-------- Data to process --------

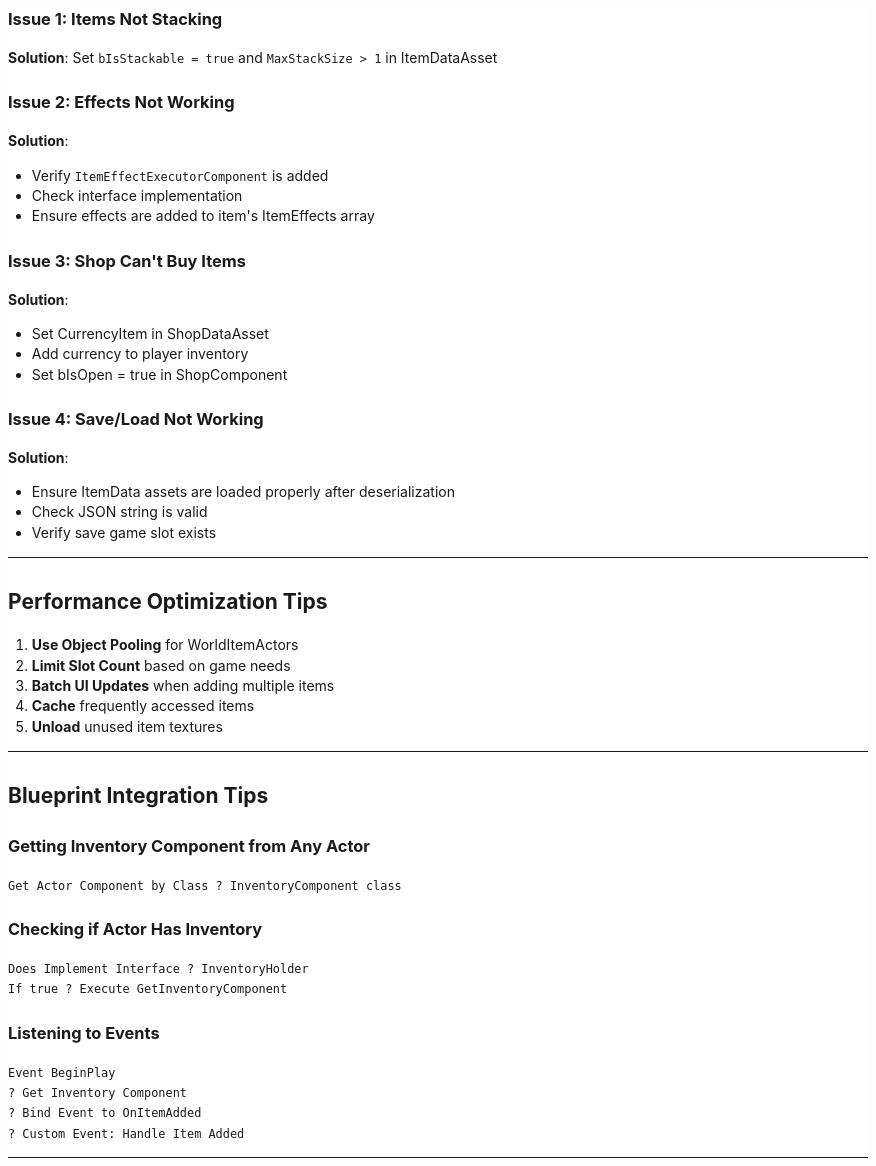 ### Issue 1: Items Not Stacking
**Solution**: Set `bIsStackable = true` and `MaxStackSize > 1` in ItemDataAsset

### Issue 2: Effects Not Working
**Solution**: 
- Verify `ItemEffectExecutorComponent` is added
- Check interface implementation
- Ensure effects are added to item's ItemEffects array

### Issue 3: Shop Can't Buy Items
**Solution**:
- Set CurrencyItem in ShopDataAsset
- Add currency to player inventory
- Set bIsOpen = true in ShopComponent

### Issue 4: Save/Load Not Working
**Solution**:
- Ensure ItemData assets are loaded properly after deserialization
- Check JSON string is valid
- Verify save game slot exists

---

## Performance Optimization Tips

1. **Use Object Pooling** for WorldItemActors
2. **Limit Slot Count** based on game needs
3. **Batch UI Updates** when adding multiple items
4. **Cache** frequently accessed items
5. **Unload** unused item textures

---

## Blueprint Integration Tips

### Getting Inventory Component from Any Actor
```
Get Actor Component by Class ? InventoryComponent class
```

### Checking if Actor Has Inventory
```
Does Implement Interface ? InventoryHolder
If true ? Execute GetInventoryComponent
```

### Listening to Events
```
Event BeginPlay
? Get Inventory Component
? Bind Event to OnItemAdded
? Custom Event: Handle Item Added
```

---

--------

The problem:
Among the records, find every line holding the word "game" and copy it.

Your response:
- Verify save game slot exists
2. **Limit Slot Count** based on game needs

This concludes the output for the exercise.